§ Your objective
Only the text belongs in the copy: repeat each record exactly, without pictures.

§ Available data

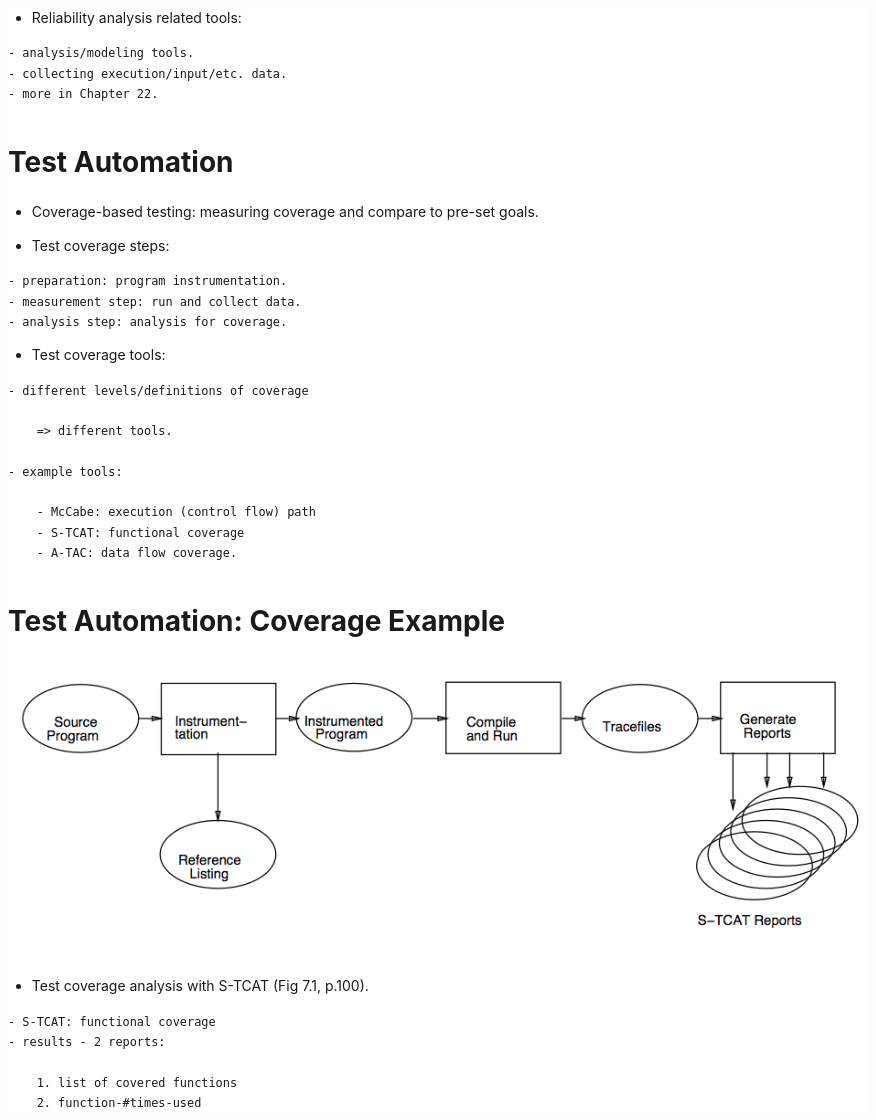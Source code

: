 -	 Reliability analysis related tools:

	- analysis/modeling tools.
	- collecting execution/input/etc. data.
	- more in Chapter 22.

# Test Automation

-	 Coverage-based testing: measuring coverage and compare to pre-set goals.

-	 Test coverage steps:

	- preparation: program instrumentation.
	- measurement step: run and collect data.
	- analysis step: analysis for coverage.

-	 Test coverage tools:

	- different levels/definitions of coverage

		=> different tools.

	- example tools:

		- McCabe: execution (control flow) path
		- S-TCAT: functional coverage
		- A-TAC: data flow coverage.

# Test Automation: Coverage Example

![](../pics/7-1.png)

-	 Test coverage analysis with S-TCAT (Fig 7.1, p.100).

	- S-TCAT: functional coverage
	- results - 2 reports:

		1. list of covered functions
		2. function-#times-used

§ Output
Source code

: -	 Reliability analysis related tools:

	- analysis/modeling tools.
	- collecting execution/input/etc. data.
	- more in Chapter 22.

# Test Automation

-	 Coverage-based testing: measuring coverage and compare to pre-set goals.

-	 Test coverage steps:

	- preparation: program instrumentation.
	- measurement step: run and collect data.
	- analysis step: analysis for coverage.

-	 Test coverage tools:

	- different levels/definitions of coverage

		=> different tools.

	- example tools:

		- McCabe: execution (control flow) path
		- S-TCAT: functional coverage
		- A-TAC: data flow coverage.

# Test Automation: Coverage Example

![](../pics/7-1.png)

-	 Test coverage analysis with S-TCAT (Fig 7.1, p.100).

	- S-TCAT: functional coverage
	- results - 2 reports:

		1. list of covered functions
		2. function-#times-used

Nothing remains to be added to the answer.